_Assigned task_
Could you transcribe the whole listing, keeping every line exactly the same?

_Record set_
_ _ _ _ _
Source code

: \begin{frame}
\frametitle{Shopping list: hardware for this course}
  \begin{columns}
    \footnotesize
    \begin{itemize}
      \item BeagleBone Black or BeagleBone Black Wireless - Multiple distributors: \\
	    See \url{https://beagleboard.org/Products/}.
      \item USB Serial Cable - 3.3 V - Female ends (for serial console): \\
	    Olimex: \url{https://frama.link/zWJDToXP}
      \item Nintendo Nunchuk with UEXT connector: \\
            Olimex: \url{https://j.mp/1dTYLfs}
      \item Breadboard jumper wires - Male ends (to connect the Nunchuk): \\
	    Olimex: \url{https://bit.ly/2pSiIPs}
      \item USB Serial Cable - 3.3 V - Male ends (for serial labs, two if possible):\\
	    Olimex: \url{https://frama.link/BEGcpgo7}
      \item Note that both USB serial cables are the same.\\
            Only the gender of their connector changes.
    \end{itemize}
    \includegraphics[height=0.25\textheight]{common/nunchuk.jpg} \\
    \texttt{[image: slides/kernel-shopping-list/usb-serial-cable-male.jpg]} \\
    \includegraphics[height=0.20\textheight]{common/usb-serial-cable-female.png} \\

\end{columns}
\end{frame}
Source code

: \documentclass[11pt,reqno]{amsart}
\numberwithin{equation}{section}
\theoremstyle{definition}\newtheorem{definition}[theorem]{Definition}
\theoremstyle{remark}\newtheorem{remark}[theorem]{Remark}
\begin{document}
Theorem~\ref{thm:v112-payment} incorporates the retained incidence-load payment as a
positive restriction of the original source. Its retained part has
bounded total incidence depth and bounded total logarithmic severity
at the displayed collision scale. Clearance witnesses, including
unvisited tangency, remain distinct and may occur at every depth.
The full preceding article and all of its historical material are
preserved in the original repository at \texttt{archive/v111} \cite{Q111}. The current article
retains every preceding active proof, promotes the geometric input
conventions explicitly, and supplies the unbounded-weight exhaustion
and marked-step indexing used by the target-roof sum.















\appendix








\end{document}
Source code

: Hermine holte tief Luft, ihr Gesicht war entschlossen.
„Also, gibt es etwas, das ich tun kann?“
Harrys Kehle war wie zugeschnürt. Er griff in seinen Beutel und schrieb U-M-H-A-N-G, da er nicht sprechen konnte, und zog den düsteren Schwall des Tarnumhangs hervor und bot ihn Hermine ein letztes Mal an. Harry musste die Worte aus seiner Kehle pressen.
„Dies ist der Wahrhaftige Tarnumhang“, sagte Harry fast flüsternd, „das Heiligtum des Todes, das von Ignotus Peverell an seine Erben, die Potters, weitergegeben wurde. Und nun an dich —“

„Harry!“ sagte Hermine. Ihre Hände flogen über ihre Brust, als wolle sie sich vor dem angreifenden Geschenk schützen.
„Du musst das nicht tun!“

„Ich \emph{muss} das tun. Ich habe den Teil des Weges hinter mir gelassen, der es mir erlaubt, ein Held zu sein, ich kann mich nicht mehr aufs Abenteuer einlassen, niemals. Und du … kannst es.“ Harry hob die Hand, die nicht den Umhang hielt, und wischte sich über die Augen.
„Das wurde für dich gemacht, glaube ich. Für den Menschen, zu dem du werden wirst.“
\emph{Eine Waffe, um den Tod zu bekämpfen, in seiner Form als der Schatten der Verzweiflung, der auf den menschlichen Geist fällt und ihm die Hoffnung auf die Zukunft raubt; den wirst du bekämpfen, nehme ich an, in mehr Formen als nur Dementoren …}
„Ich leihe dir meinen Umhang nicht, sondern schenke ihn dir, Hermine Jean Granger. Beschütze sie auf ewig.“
_ _ _ _ _
_Result_
Source code

: \begin{frame}
\frametitle{Shopping list: hardware for this course}
  \begin{columns}
    \footnotesize
    \begin{itemize}
      \item BeagleBone Black or BeagleBone Black Wireless - Multiple distributors: \\
	    See \url{https://beagleboard.org/Products/}.
      \item USB Serial Cable - 3.3 V - Female ends (for serial console): \\
	    Olimex: \url{https://frama.link/zWJDToXP}
      \item Nintendo Nunchuk with UEXT connector: \\
            Olimex: \url{https://j.mp/1dTYLfs}
      \item Breadboard jumper wires - Male ends (to connect the Nunchuk): \\
	    Olimex: \url{https://bit.ly/2pSiIPs}
      \item USB Serial Cable - 3.3 V - Male ends (for serial labs, two if possible):\\
	    Olimex: \url{https://frama.link/BEGcpgo7}
      \item Note that both USB serial cables are the same.\\
            Only the gender of their connector changes.
    \end{itemize}
    \includegraphics[height=0.25\textheight]{common/nunchuk.jpg} \\
    \texttt{[image: slides/kernel-shopping-list/usb-serial-cable-male.jpg]} \\
    \includegraphics[height=0.20\textheight]{common/usb-serial-cable-female.png} \\

\end{columns}
\end{frame}
Source code

: \documentclass[11pt,reqno]{amsart}
\numberwithin{equation}{section}
\theoremstyle{definition}\newtheorem{definition}[theorem]{Definition}
\theoremstyle{remark}\newtheorem{remark}[theorem]{Remark}
\begin{document}
Theorem~\ref{thm:v112-payment} incorporates the retained incidence-load payment as a
positive restriction of the original source. Its retained part has
bounded total incidence depth and bounded total logarithmic severity
at the displayed collision scale. Clearance witnesses, including
unvisited tangency, remain distinct and may occur at every depth.
The full preceding article and all of its historical material are
preserved in the original repository at \texttt{archive/v111} \cite{Q111}. The current article
retains every preceding active proof, promotes the geometric input
conventions explicitly, and supplies the unbounded-weight exhaustion
and marked-step indexing used by the target-roof sum.















\appendix








\end{document}
Source code

: Hermine holte tief Luft, ihr Gesicht war entschlossen.
„Also, gibt es etwas, das ich tun kann?“
Harrys Kehle war wie zugeschnürt. Er griff in seinen Beutel und schrieb U-M-H-A-N-G, da er nicht sprechen konnte, und zog den düsteren Schwall des Tarnumhangs hervor und bot ihn Hermine ein letztes Mal an. Harry musste die Worte aus seiner Kehle pressen.
„Dies ist der Wahrhaftige Tarnumhang“, sagte Harry fast flüsternd, „das Heiligtum des Todes, das von Ignotus Peverell an seine Erben, die Potters, weitergegeben wurde. Und nun an dich —“

„Harry!“ sagte Hermine. Ihre Hände flogen über ihre Brust, als wolle sie sich vor dem angreifenden Geschenk schützen.
„Du musst das nicht tun!“

„Ich \emph{muss} das tun. Ich habe den Teil des Weges hinter mir gelassen, der es mir erlaubt, ein Held zu sein, ich kann mich nicht mehr aufs Abenteuer einlassen, niemals. Und du … kannst es.“ Harry hob die Hand, die nicht den Umhang hielt, und wischte sich über die Augen.
„Das wurde für dich gemacht, glaube ich. Für den Menschen, zu dem du werden wirst.“
\emph{Eine Waffe, um den Tod zu bekämpfen, in seiner Form als der Schatten der Verzweiflung, der auf den menschlichen Geist fällt und ihm die Hoffnung auf die Zukunft raubt; den wirst du bekämpfen, nehme ich an, in mehr Formen als nur Dementoren …}
„Ich leihe dir meinen Umhang nicht, sondern schenke ihn dir, Hermine Jean Granger. Beschütze sie auf ewig.“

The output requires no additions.